Historical notice—Tombs at Smyrna—Doganlu—Lycian tombs.
It is now perhaps in vain to expect that any monuments of the most ancient times, of great extent or of great architectural importance, remain to be discovered in Asia Minor; still, it is a storehouse from which much information may yet be gleaned, and whence we may expect the solution of many dark historical problems, if ever they are to be solved at all.
Situated as that country is, in the very centre of the old world, surrounded on three sides by navigable seas opening all the regions of the world to her commerce, possessing splendid harbours, a rich soil, and the finest climate of the whole earth, it must not only have been inhabited at the earliest period of history, but must have risen to a pitch of civilisation at a time preceding any written histories that we possess.
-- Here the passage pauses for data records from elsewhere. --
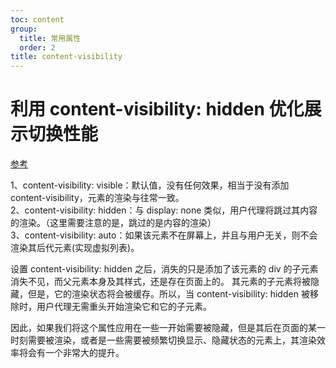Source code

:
 ```yaml
---
toc: content
group:
  title: 常用属性
  order: 2
title: content-visibility
---
```


# 利用 content-visibility: hidden 优化展示切换性能

<a target='_blank' href='https://zhuanlan.zhihu.com/p/528538686s'>参考</a>

1、content-visibility: visible：默认值，没有任何效果，相当于没有添加 content-visibility，元素的渲染与往常一致。<br/>
2、content-visibility: hidden：与 display: none 类似，用户代理将跳过其内容的渲染。（这里需要注意的是，跳过的是内容的渲染）<br/>
3、content-visibility: auto：如果该元素不在屏幕上，并且与用户无关，则不会渲染其后代元素(实现虚拟列表)。<br/>

设置 content-visibility: hidden 之后，消失的只是添加了该元素的 div 的子元素消失不见，而父元素本身及其样式，还是存在页面上的。
其元素的子元素将被隐藏，但是，它的渲染状态将会被缓存。所以，当 content-visibility: hidden 被移除时，用户代理无需重头开始渲染它和它的子元素。

因此，如果我们将这个属性应用在一些一开始需要被隐藏，但是其后在页面的某一时刻需要被渲染，或者是一些需要被频繁切换显示、隐藏状态的元素上，其渲染效率将会有一个非常大的提升。
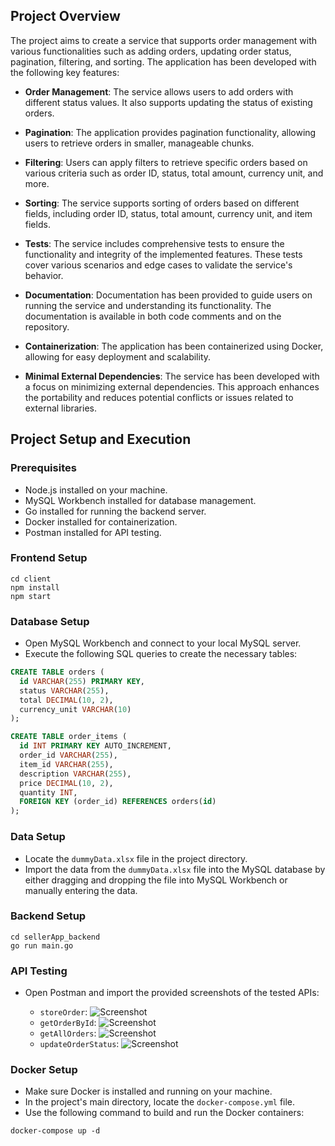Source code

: ## Project Overview

The project aims to create a service that supports order management with various functionalities such as adding orders, updating order status, pagination, filtering, and sorting. The application has been developed with the following key features:

- **Order Management**: The service allows users to add orders with different status values. It also supports updating the status of existing orders.

- **Pagination**: The application provides pagination functionality, allowing users to retrieve orders in smaller, manageable chunks.

- **Filtering**: Users can apply filters to retrieve specific orders based on various criteria such as order ID, status, total amount, currency unit, and more.

- **Sorting**: The service supports sorting of orders based on different fields, including order ID, status, total amount, currency unit, and item fields.

- **Tests**: The service includes comprehensive tests to ensure the functionality and integrity of the implemented features. These tests cover various scenarios and edge cases to validate the service's behavior.

- **Documentation**: Documentation has been provided to guide users on running the service and understanding its functionality. The documentation is available in both code comments and on the repository.

- **Containerization**: The application has been containerized using Docker, allowing for easy deployment and scalability.

- **Minimal External Dependencies**: The service has been developed with a focus on minimizing external dependencies. This approach enhances the portability and reduces potential conflicts or issues related to external libraries.

## Project Setup and Execution

### Prerequisites

- Node.js installed on your machine.
- MySQL Workbench installed for database management.
- Go installed for running the backend server.
- Docker installed for containerization.
- Postman installed for API testing.

### Frontend Setup

```shell
cd client
npm install
npm start 
```

### Database Setup

- Open MySQL Workbench and connect to your local MySQL server.
- Execute the following SQL queries to create the necessary tables:

```sql
CREATE TABLE orders (
  id VARCHAR(255) PRIMARY KEY,
  status VARCHAR(255),
  total DECIMAL(10, 2),
  currency_unit VARCHAR(10)
);

CREATE TABLE order_items (
  id INT PRIMARY KEY AUTO_INCREMENT,
  order_id VARCHAR(255),
  item_id VARCHAR(255),
  description VARCHAR(255),
  price DECIMAL(10, 2),
  quantity INT,
  FOREIGN KEY (order_id) REFERENCES orders(id)
);
```

### Data Setup

- Locate the `dummyData.xlsx` file in the project directory.
- Import the data from the `dummyData.xlsx` file into the MySQL database by either dragging and dropping the file into MySQL Workbench or manually entering the data.

### Backend Setup

```shell
cd sellerApp_backend
go run main.go
```
### API Testing

- Open Postman and import the provided screenshots of the tested APIs:

  - `storeOrder`: ![Screenshot](https://photos.app.goo.gl/8pbVHxoziwC63NP46?raw=true)
  - `getOrderById`: ![Screenshot](https://photos.app.goo.gl/Haj3SrQDas6Bxs7F8)
  - `getAllOrders`: ![Screenshot](https://example.com/getAllOrders-screenshot.png)
  - `updateOrderStatus`: ![Screenshot](https://example.com/updateOrderStatus-screenshot.png)

### Docker Setup

- Make sure Docker is installed and running on your machine.
- In the project's main directory, locate the `docker-compose.yml` file.
- Use the following command to build and run the Docker containers:

```shell
docker-compose up -d
```
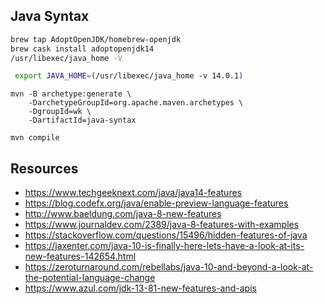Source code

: ## Java Syntax

```bash
brew tap AdoptOpenJDK/homebrew-openjdk
brew cask install adoptopenjdk14
/usr/libexec/java_home -V

 export JAVA_HOME=(/usr/libexec/java_home -v 14.0.1)
```

```
mvn -B archetype:generate \
    -DarchetypeGroupId=org.apache.maven.archetypes \
    -DgroupId=wk \
    -DartifactId=java-syntax

mvn compile
```

## Resources

- https://www.techgeeknext.com/java/java14-features
- https://blog.codefx.org/java/enable-preview-language-features
- http://www.baeldung.com/java-8-new-features
- https://www.journaldev.com/2389/java-8-features-with-examples
- https://stackoverflow.com/questions/15496/hidden-features-of-java
- https://jaxenter.com/java-10-is-finally-here-lets-have-a-look-at-its-new-features-142654.html
- https://zeroturnaround.com/rebellabs/java-10-and-beyond-a-look-at-the-potential-language-change
- https://www.azul.com/jdk-13-81-new-features-and-apis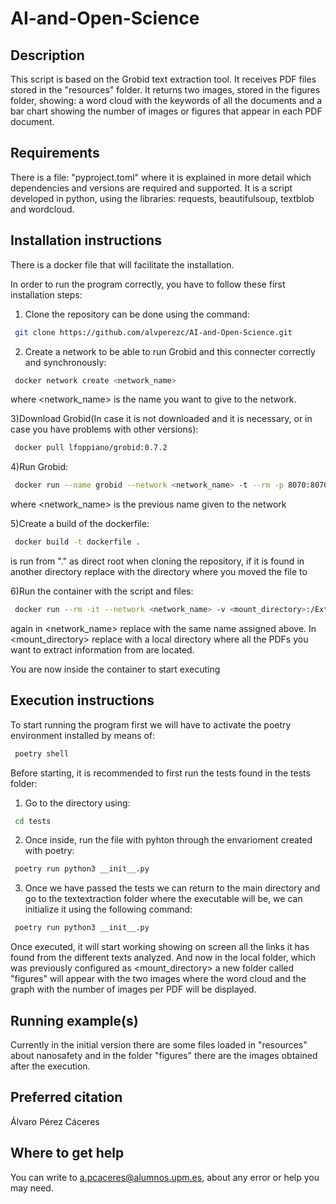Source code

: # AI-and-Open-Science

## Description
This script is based on the Grobid text extraction tool.  It receives PDF files stored in the "resources" folder. It returns two images, stored in the figures folder, showing: a word cloud with the keywords of all the documents and a bar chart showing the number of images or figures that appear in each PDF document.

## Requirements
There is a file: "pyproject.toml" where it is explained in more detail which dependencies and versions are required and supported. It is a script developed in python, using the libraries: requests, beautifulsoup, textblob and wordcloud.

## Installation instructions
There is a docker file that will facilitate the installation. 
        
In order to run the program correctly, you have to follow these first installation steps:

1) Clone the repository can be done using the command: 

```bash
 git clone https://github.com/alvperezc/AI-and-Open-Science.git
```

2) Create a network to be able to run Grobid and this connecter correctly and synchronously: 

```bash
 docker network create <network_name>
```

where <network_name> is the name you want to give to the network.

3)Download Grobid(In case it is not downloaded and it is necessary, or in case you have problems with other versions):

```bash 
 docker pull lfoppiano/grobid:0.7.2
```

4)Run Grobid: 

```bash
 docker run --name grobid --network <network_name> -t --rm -p 8070:8070 lfoppiano/grobid:0.7.2
```

where <network_name> is the previous name given to the network

5)Create a build of the dockerfile:

```bash
 docker build -t dockerfile . 
```

is run from "." as direct root when cloning the repository, if it is found in another directory replace with the directory where you moved the file to

6)Run the container with the script and files:

```bash
 docker run --rm -it --network <network_name> -v <mount_directory>:/ExtractText/resources dockerfile
```

again in <network_name> replace with the same name assigned above. In <mount_directory> replace with a local directory where all the PDFs you want to extract information from are located.

You are now inside the container to start executing


## Execution instructions
To start running the program first we will have to activate the poetry environment installed by means of:

```bash
 poetry shell
```

Before starting, it is recommended to first run the tests found in the tests folder:
1) Go to the directory using:

```bash
 cd tests
```

2) Once inside, run the file with pyhton through the envarioment created with poetry:

```bash
 poetry run python3 __init__.py
```

3) Once we have passed the tests we can return to the main directory and go to the textextraction folder where the executable will be, we can initialize it using the following command:

```bash
 poetry run python3 __init__.py
```

Once executed, it will start working showing on screen all the links it has found from the different texts analyzed. And now in the local folder, which was previously configured as <mount_directory> a new folder called "figures" will appear with the two images where the word cloud and the graph with the number of images per PDF will be displayed.


## Running example(s)
Currently in the initial version there are some files loaded in "resources" about nanosafety and in the folder "figures" there are the images obtained after the execution.

## Preferred citation 
Álvaro Pérez Cáceres

## Where to get help
You can write to a.pcaceres@alumnos.upm.es, about any error or help you may need.


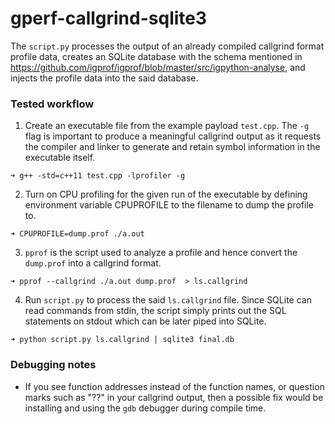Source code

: # gperf-callgrind-sqlite3

The `script.py` processes the output of an already compiled callgrind format profile data, creates an SQLite database with the schema mentioned in https://github.com/igprof/igprof/blob/master/src/igpython-analyse, and injects the profile data into the said database.

### Tested workflow
1) Create an executable file from the example payload `test.cpp`. The `-g` flag is important to produce a meaningful callgrind output as it requests the compiler and linker to generate and retain symbol information in the executable itself.
```
➜ g++ -std=c++11 test.cpp -lprofiler -g 
```
2) Turn on CPU profiling for the given run of the executable by defining environment variable CPUPROFILE to the filename to dump the profile to.
```
➜ CPUPROFILE=dump.prof ./a.out
```
3) `pprof` is the script used to analyze a profile and hence convert the `dump.prof` into a callgrind format.
```
➜ pprof --callgrind ./a.out dump.prof  > ls.callgrind
```
4) Run `script.py` to process the said `ls.callgrind` file. Since SQLite can read commands from stdin, the script simply prints out the SQL statements on stdout which can be later piped into SQLite.
```
➜ python script.py ls.callgrind | sqlite3 final.db
```

### Debugging notes
* If you see function addresses instead of the function names, or question marks such as "??" in your callgrind output, then a possible fix would be installing and using the `gdb` debugger during compile time.
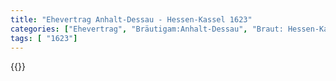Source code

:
 ```yaml
---
title: "Ehevertrag Anhalt-Dessau - Hessen-Kassel 1623"
categories: ["Ehevertrag", "Bräutigam:Anhalt-Dessau", "Braut: Hessen-Kassel", "Eheschließung vollzogen?:Ja", "verschiedenkonfessionelle Ehe?:Nein", "Dynastie Bräutigam:Askanier (Anhalt)", "Akteur Bräutigam:Askanier (Anhalt)", "Akteur Braut:Hessen (Kassel)", "Textbezug?:nein", "Ständisch?:nein", "Ratifikation?:ja", "Sonstiges?:nein", "Bräutigam:Anhalt-Dessau", "Braut: Hessen-Kassel"]
tags: [ "1623"]
---
```

<!--more-->
{{<v103>}}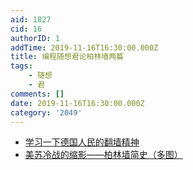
 ```yaml
---
aid: 1827
cid: 16
authorID: 1
addTime: 2019-11-16T16:30:00.000Z
title: 编程随想君论柏林墙两篇
tags:
    - 随想
    - 君
comments: []
date: 2019-11-16T16:30:00.000Z
category: '2049'
---
```


*   [学习一下德国人民的翻墙精神](https://program-think.blogspot.com/2009/07/break-through-berlin-wall.html)
*   [美苏冷战的缩影——柏林墙简史（多图）](https://program-think.blogspot.com/2019/11/Brief-History-of-the-Berlin-Wall.html)
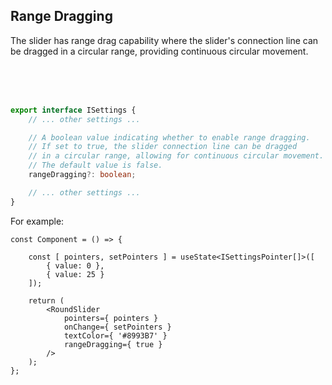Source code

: ## Range Dragging

The slider has range drag capability where the slider's connection line can be dragged in a circular range, providing continuous circular movement.

<br/>
<div id="range-dragging-slider"></div>
<br/>
<br/>

```ts
export interface ISettings {
    // ... other settings ...

    // A boolean value indicating whether to enable range dragging. 
    // If set to true, the slider connection line can be dragged 
    // in a circular range, allowing for continuous circular movement. 
    // The default value is false.
    rangeDragging?: boolean;

    // ... other settings ...
}
```

For example:

```tsx
const Component = () => {

    const [ pointers, setPointers ] = useState<ISettingsPointer[]>([
        { value: 0 },
        { value: 25 }
    ]);

    return (
        <RoundSlider
            pointers={ pointers }
            onChange={ setPointers }
            textColor={ '#8993B7' }
            rangeDragging={ true }
        />
    );
};
```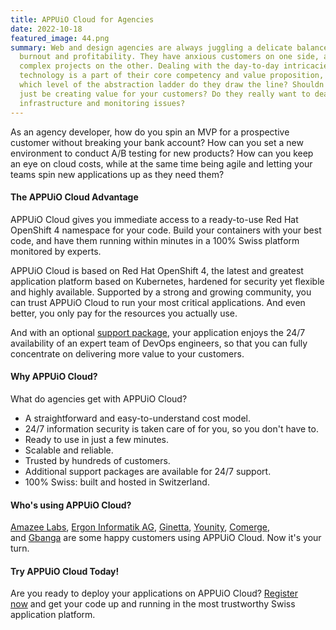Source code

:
 ```yaml
---
title: APPUiO Cloud for Agencies
date: 2022-10-18
featured_image: 44.png
summary: Web and design agencies are always juggling a delicate balance between
  burnout and profitability. They have anxious customers on one side, and
  complex projects on the other. Dealing with the day-to-day intricacies of
  technology is a part of their core competency and value proposition, but at
  which level of the abstraction ladder do they draw the line? Shouldn't they
  just be creating value for your customers? Do they really want to deal with
  infrastructure and monitoring issues?
---
```

As an agency developer, how do you spin an MVP for a prospective customer without breaking your bank account? How can you set a new environment to conduct A/B testing for new products? How can you keep an eye on cloud costs, while at the same time being agile and letting your teams spin new applications up as they need them?

#### The APPUiO Cloud Advantage

APPUiO Cloud gives you immediate access to a ready-to-use Red Hat OpenShift 4 namespace for your code. Build your containers with your best code, and have them running within minutes in a 100% Swiss platform monitored by experts.

APPUiO Cloud is based on Red Hat OpenShift 4, the latest and greatest application platform based on Kubernetes, hardened for security yet flexible and highly available. Supported by a strong and growing community, you can trust APPUiO Cloud to run your most critical applications. And even better, you only pay for the resources you actually use.

And with an optional [support package](https://products.docs.vshn.ch/products/appuio/cloud/support_packages.html), your application enjoys the 24/7 availability of an expert team of DevOps engineers, so that you can fully concentrate on delivering more value to your customers.

#### Why APPUiO Cloud?

What do agencies get with APPUiO Cloud?

* A straightforward and easy-to-understand cost model.
* 24/7 information security is taken care of for you, so you don't have to.
* Ready to use in just a few minutes.
* Scalable and reliable.
* Trusted by hundreds of customers.
* Additional support packages are available for 24/7 support.
* 100% Swiss: built and hosted in Switzerland.

#### Who's using APPUiO Cloud?

[Amazee Labs](https://www.vshn.ch/en/partners/amazee/), [Ergon Informatik AG](https://www.ergon.ch/en/), [Ginetta](https://www.vshn.ch/en/partners/ginetta/), [Younity](https://www.vshn.ch/en/partners/younity-wirz/), [Comerge](https://www.vshn.ch/en/partners/comerge/), and [Gbanga](https://www.vshn.ch/en/partners/gbanga/) are some happy customers using APPUiO Cloud. Now it's your turn.

#### Try APPUiO Cloud Today!

Are you ready to deploy your applications on APPUiO Cloud? [Register now](https://appuio.cloud/register) and get your code up and running in the most trustworthy Swiss application platform.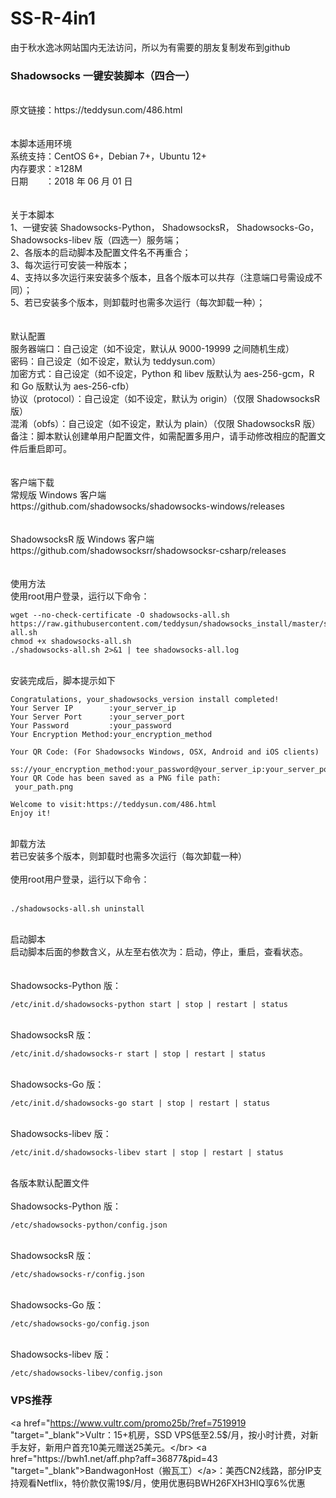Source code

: # SS-R-4in1</br> 
由于秋水逸冰网站国内无法访问，所以为有需要的朋友复制发布到github</br> 
### Shadowsocks 一键安装脚本（四合一）</br> 
</br> 
原文链接：https://teddysun.com/486.html</br> 
</br> 
</br> 
本脚本适用环境</br> 
系统支持：CentOS 6+，Debian 7+，Ubuntu 12+</br> 
内存要求：≥128M</br> 
日期　　：2018 年 06 月 01 日</br> 
</br> 
</br> 
关于本脚本</br> 
1、一键安装 Shadowsocks-Python， ShadowsocksR， Shadowsocks-Go， Shadowsocks-libev 版（四选一）服务端；</br> 
2、各版本的启动脚本及配置文件名不再重合；</br> 
3、每次运行可安装一种版本；</br> 
4、支持以多次运行来安装多个版本，且各个版本可以共存（注意端口号需设成不同）；</br> 
5、若已安装多个版本，则卸载时也需多次运行（每次卸载一种）；</br> 
</br> 
</br> 
默认配置</br> 
服务器端口：自己设定（如不设定，默认从 9000-19999 之间随机生成）</br> 
密码：自己设定（如不设定，默认为 teddysun.com）</br> 
加密方式：自己设定（如不设定，Python 和 libev 版默认为 aes-256-gcm，R 和 Go 版默认为 aes-256-cfb）</br> 
协议（protocol）：自己设定（如不设定，默认为 origin）（仅限 ShadowsocksR 版）</br> 
混淆（obfs）：自己设定（如不设定，默认为 plain）（仅限 ShadowsocksR 版）</br> 
备注：脚本默认创建单用户配置文件，如需配置多用户，请手动修改相应的配置文件后重启即可。</br> 
</br> 
</br> 
客户端下载</br> 
常规版 Windows 客户端</br> 
https://github.com/shadowsocks/shadowsocks-windows/releases</br> 
</br> 
</br> 
ShadowsocksR 版 Windows 客户端</br> 
https://github.com/shadowsocksrr/shadowsocksr-csharp/releases</br> 
</br> 
</br> 
使用方法</br> 
使用root用户登录，运行以下命令：</br> 

```
wget --no-check-certificate -O shadowsocks-all.sh https://raw.githubusercontent.com/teddysun/shadowsocks_install/master/shadowsocks-all.sh
chmod +x shadowsocks-all.sh
./shadowsocks-all.sh 2>&1 | tee shadowsocks-all.log
```

</br> 
安装完成后，脚本提示如下</br> 

```
Congratulations, your_shadowsocks_version install completed!
Your Server IP        :your_server_ip
Your Server Port      :your_server_port
Your Password         :your_password
Your Encryption Method:your_encryption_method

Your QR Code: (For Shadowsocks Windows, OSX, Android and iOS clients)
 ss://your_encryption_method:your_password@your_server_ip:your_server_port
Your QR Code has been saved as a PNG file path:
 your_path.png

Welcome to visit:https://teddysun.com/486.html
Enjoy it!
```

</br> 
卸载方法</br> 
若已安装多个版本，则卸载时也需多次运行（每次卸载一种）</br> 
</br> 
使用root用户登录，运行以下命令：</br> 
</br> 

```
./shadowsocks-all.sh uninstall
```

</br> 
启动脚本</br> 
启动脚本后面的参数含义，从左至右依次为：启动，停止，重启，查看状态。</br> 
</br> 
</br>
Shadowsocks-Python 版：</br>

```
/etc/init.d/shadowsocks-python start | stop | restart | status
```

</br>
ShadowsocksR 版：</br>

```
/etc/init.d/shadowsocks-r start | stop | restart | status
```

</br>
Shadowsocks-Go 版：</br>

```
/etc/init.d/shadowsocks-go start | stop | restart | status
```

</br>
Shadowsocks-libev 版：</br>

```
/etc/init.d/shadowsocks-libev start | stop | restart | status
```

</br>
各版本默认配置文件</br>
</br>
Shadowsocks-Python 版：</br>

```
/etc/shadowsocks-python/config.json
```

</br>
ShadowsocksR 版：</br>

```
/etc/shadowsocks-r/config.json
```

</br>
Shadowsocks-Go 版：

```
/etc/shadowsocks-go/config.json
```

</br>
Shadowsocks-libev 版：

```
/etc/shadowsocks-libev/config.json
```
### VPS推荐</br> 
<a  href="https://www.vultr.com/promo25b/?ref=7519919 "target="_blank">Vultr</a>：15+机房，SSD VPS低至2.5$/月，按小时计费，对新手友好，新用户首充10美元赠送25美元。</br> 
<a href="https://bwh1.net/aff.php?aff=36877&pid=43 "target="_blank">BandwagonHost（搬瓦工）</a>：美西CN2线路，部分IP支持观看Netflix，特价款仅需19$/月，使用优惠码BWH26FXH3HIQ享6%优惠</br>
We may recollect that, in the time of Psammeticus, Phrygia contended with Egypt for the palm of antiquity, and from the monuments of the 18th dynasty we know what rich spoil, what beautiful vases of gold, and other tributes of a rich and luxurious people, the Pout and Roteno and other inhabitants of Asia Minor brought and laid at the feet of Thothmes and other early kings eighteen centuries at least before the Christian era.
At a later period (716 to 547 B.C.) the Lydian empire was one of the richest and most powerful in Asia; and contemporary with this and for a long period subsequent to it, the Ionian colonies of Greece surpassed the mother country in wealth and refinement, and almost rivalled her in literature and art. Few cities of the ancient world surpassed Ephesus, Sardis, or Halicarnassus in splendour; and Troy, Tarsus, and Trebisond mark three great epochs in the history of Asia Minor which are unsurpassed in interest and political importance by the retrospect of any cities of the world. Excepting, however, the remains of the Greek and Roman periods—the great temples of the first, and the great theatres of the latter period—little that is architectural remains in this once favoured land. It happens also unfortunately that there was no great capital city—no central point—where we can look for monuments of importance. The defect in the physical geography of the country is that it has no great river running through it—no vast central plain capable of supporting a population sufficiently great to overpower the rest and to give unity to the whole.
113. Elevation of Tumulus at Tantalais. (From Texier’s ‘Asie Mineure.’) 100 ft. to 1 in.
114. Plan and Section of Chamber in Tumulus at Tantalais.
So far as our researches yet reach, it would seem that the oldest remains still found in Asia Minor are the tumuli of Tantalais, on the northern shore of the Gulf of Smyrna. They seem as if left there most opportunely to authenticate the tradition of the Etruscans having sailed from this port for Italy. One of these is represented in Woodcuts Nos. [113] and [114]. Though these tumuli are built wholly of stone, no one familiar with architectural resemblances can fail to see in them a common origin with those of Etruria. The stylobate, the sloping sides, the inner chamber, with its pointed roof, all the arrangements, indeed, are the same, and the whole character of the necropolis at Tantalais would be as appropriate at Tarquinii or Cæræ as at Smyrna.